» Exercise brief: Write out the entire listing exactly, so that each line matches the original.

» Given records:
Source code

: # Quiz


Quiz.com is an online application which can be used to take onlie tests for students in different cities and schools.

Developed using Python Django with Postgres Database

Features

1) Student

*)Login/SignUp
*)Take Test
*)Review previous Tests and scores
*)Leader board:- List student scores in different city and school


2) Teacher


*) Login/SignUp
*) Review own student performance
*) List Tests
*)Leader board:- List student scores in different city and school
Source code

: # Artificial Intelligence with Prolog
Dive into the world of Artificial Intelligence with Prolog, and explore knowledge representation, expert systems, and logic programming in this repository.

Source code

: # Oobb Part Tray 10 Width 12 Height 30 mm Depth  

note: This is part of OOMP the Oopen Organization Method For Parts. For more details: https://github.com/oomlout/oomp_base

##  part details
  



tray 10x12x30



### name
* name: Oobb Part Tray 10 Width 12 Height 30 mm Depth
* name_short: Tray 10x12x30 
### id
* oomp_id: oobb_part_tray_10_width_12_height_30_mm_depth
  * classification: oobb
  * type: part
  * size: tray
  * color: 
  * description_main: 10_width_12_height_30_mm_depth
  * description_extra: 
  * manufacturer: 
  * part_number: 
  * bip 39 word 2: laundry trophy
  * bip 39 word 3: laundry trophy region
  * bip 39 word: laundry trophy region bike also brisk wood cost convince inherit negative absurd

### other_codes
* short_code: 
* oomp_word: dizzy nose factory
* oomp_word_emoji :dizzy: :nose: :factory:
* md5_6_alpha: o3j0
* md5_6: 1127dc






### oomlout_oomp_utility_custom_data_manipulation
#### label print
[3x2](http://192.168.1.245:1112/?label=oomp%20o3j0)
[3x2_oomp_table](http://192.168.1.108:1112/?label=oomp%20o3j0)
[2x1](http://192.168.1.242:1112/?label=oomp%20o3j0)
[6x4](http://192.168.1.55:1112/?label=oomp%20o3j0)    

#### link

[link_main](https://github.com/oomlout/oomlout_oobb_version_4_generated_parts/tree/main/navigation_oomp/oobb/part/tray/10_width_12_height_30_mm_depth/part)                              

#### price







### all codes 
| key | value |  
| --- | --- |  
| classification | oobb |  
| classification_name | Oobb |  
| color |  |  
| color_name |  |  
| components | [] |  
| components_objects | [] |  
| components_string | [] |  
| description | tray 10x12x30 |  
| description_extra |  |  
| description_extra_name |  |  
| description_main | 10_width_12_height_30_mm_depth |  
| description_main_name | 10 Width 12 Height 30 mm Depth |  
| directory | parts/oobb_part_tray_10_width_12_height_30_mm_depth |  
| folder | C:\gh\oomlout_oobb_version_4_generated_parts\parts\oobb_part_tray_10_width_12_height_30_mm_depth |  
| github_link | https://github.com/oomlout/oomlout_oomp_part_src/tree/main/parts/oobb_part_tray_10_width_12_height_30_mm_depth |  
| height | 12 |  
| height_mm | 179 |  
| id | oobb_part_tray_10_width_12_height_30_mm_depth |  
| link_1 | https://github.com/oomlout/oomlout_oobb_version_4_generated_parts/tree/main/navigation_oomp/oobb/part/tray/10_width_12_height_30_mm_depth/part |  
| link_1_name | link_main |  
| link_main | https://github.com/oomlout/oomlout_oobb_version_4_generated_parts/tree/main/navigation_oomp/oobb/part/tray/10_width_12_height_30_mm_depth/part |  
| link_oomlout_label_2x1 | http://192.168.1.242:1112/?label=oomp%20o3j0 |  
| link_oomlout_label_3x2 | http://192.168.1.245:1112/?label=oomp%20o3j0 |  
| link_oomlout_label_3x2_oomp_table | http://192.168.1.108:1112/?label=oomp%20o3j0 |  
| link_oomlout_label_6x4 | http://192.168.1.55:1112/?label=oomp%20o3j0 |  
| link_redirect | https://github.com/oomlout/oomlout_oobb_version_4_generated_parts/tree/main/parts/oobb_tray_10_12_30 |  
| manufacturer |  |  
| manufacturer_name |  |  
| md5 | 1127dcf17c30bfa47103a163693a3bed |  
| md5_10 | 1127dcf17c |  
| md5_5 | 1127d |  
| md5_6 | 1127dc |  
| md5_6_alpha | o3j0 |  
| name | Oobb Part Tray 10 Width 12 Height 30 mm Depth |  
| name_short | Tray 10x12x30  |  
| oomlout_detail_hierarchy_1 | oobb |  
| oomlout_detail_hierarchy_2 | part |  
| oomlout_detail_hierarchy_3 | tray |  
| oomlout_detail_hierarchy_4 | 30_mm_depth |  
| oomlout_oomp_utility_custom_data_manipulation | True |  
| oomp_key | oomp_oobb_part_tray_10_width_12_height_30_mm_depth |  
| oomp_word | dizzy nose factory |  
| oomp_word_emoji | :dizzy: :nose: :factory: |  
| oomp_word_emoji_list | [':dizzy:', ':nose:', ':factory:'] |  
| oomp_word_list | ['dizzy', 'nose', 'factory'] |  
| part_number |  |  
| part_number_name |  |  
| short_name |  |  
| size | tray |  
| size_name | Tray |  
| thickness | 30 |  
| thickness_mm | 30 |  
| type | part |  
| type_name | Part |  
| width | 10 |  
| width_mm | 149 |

» Your response:
Source code

: # Quiz


Quiz.com is an online application which can be used to take onlie tests for students in different cities and schools.

Developed using Python Django with Postgres Database

Features

1) Student

*)Login/SignUp
*)Take Test
*)Review previous Tests and scores
*)Leader board:- List student scores in different city and school


2) Teacher


*) Login/SignUp
*) Review own student performance
*) List Tests
*)Leader board:- List student scores in different city and school
Source code

: # Artificial Intelligence with Prolog
Dive into the world of Artificial Intelligence with Prolog, and explore knowledge representation, expert systems, and logic programming in this repository.

Source code

: # Oobb Part Tray 10 Width 12 Height 30 mm Depth  

note: This is part of OOMP the Oopen Organization Method For Parts. For more details: https://github.com/oomlout/oomp_base

##  part details
  



tray 10x12x30



### name
* name: Oobb Part Tray 10 Width 12 Height 30 mm Depth
* name_short: Tray 10x12x30 
### id
* oomp_id: oobb_part_tray_10_width_12_height_30_mm_depth
  * classification: oobb
  * type: part
  * size: tray
  * color: 
  * description_main: 10_width_12_height_30_mm_depth
  * description_extra: 
  * manufacturer: 
  * part_number: 
  * bip 39 word 2: laundry trophy
  * bip 39 word 3: laundry trophy region
  * bip 39 word: laundry trophy region bike also brisk wood cost convince inherit negative absurd

### other_codes
* short_code: 
* oomp_word: dizzy nose factory
* oomp_word_emoji :dizzy: :nose: :factory:
* md5_6_alpha: o3j0
* md5_6: 1127dc






### oomlout_oomp_utility_custom_data_manipulation
#### label print
[3x2](http://192.168.1.245:1112/?label=oomp%20o3j0)
[3x2_oomp_table](http://192.168.1.108:1112/?label=oomp%20o3j0)
[2x1](http://192.168.1.242:1112/?label=oomp%20o3j0)
[6x4](http://192.168.1.55:1112/?label=oomp%20o3j0)    

#### link

[link_main](https://github.com/oomlout/oomlout_oobb_version_4_generated_parts/tree/main/navigation_oomp/oobb/part/tray/10_width_12_height_30_mm_depth/part)                              

#### price







### all codes 
| key | value |  
| --- | --- |  
| classification | oobb |  
| classification_name | Oobb |  
| color |  |  
| color_name |  |  
| components | [] |  
| components_objects | [] |  
| components_string | [] |  
| description | tray 10x12x30 |  
| description_extra |  |  
| description_extra_name |  |  
| description_main | 10_width_12_height_30_mm_depth |  
| description_main_name | 10 Width 12 Height 30 mm Depth |  
| directory | parts/oobb_part_tray_10_width_12_height_30_mm_depth |  
| folder | C:\gh\oomlout_oobb_version_4_generated_parts\parts\oobb_part_tray_10_width_12_height_30_mm_depth |  
| github_link | https://github.com/oomlout/oomlout_oomp_part_src/tree/main/parts/oobb_part_tray_10_width_12_height_30_mm_depth |  
| height | 12 |  
| height_mm | 179 |  
| id | oobb_part_tray_10_width_12_height_30_mm_depth |  
| link_1 | https://github.com/oomlout/oomlout_oobb_version_4_generated_parts/tree/main/navigation_oomp/oobb/part/tray/10_width_12_height_30_mm_depth/part |  
| link_1_name | link_main |  
| link_main | https://github.com/oomlout/oomlout_oobb_version_4_generated_parts/tree/main/navigation_oomp/oobb/part/tray/10_width_12_height_30_mm_depth/part |  
| link_oomlout_label_2x1 | http://192.168.1.242:1112/?label=oomp%20o3j0 |  
| link_oomlout_label_3x2 | http://192.168.1.245:1112/?label=oomp%20o3j0 |  
| link_oomlout_label_3x2_oomp_table | http://192.168.1.108:1112/?label=oomp%20o3j0 |  
| link_oomlout_label_6x4 | http://192.168.1.55:1112/?label=oomp%20o3j0 |  
| link_redirect | https://github.com/oomlout/oomlout_oobb_version_4_generated_parts/tree/main/parts/oobb_tray_10_12_30 |  
| manufacturer |  |  
| manufacturer_name |  |  
| md5 | 1127dcf17c30bfa47103a163693a3bed |  
| md5_10 | 1127dcf17c |  
| md5_5 | 1127d |  
| md5_6 | 1127dc |  
| md5_6_alpha | o3j0 |  
| name | Oobb Part Tray 10 Width 12 Height 30 mm Depth |  
| name_short | Tray 10x12x30  |  
| oomlout_detail_hierarchy_1 | oobb |  
| oomlout_detail_hierarchy_2 | part |  
| oomlout_detail_hierarchy_3 | tray |  
| oomlout_detail_hierarchy_4 | 30_mm_depth |  
| oomlout_oomp_utility_custom_data_manipulation | True |  
| oomp_key | oomp_oobb_part_tray_10_width_12_height_30_mm_depth |  
| oomp_word | dizzy nose factory |  
| oomp_word_emoji | :dizzy: :nose: :factory: |  
| oomp_word_emoji_list | [':dizzy:', ':nose:', ':factory:'] |  
| oomp_word_list | ['dizzy', 'nose', 'factory'] |  
| part_number |  |  
| part_number_name |  |  
| short_name |  |  
| size | tray |  
| size_name | Tray |  
| thickness | 30 |  
| thickness_mm | 30 |  
| type | part |  
| type_name | Part |  
| width | 10 |  
| width_mm | 149 |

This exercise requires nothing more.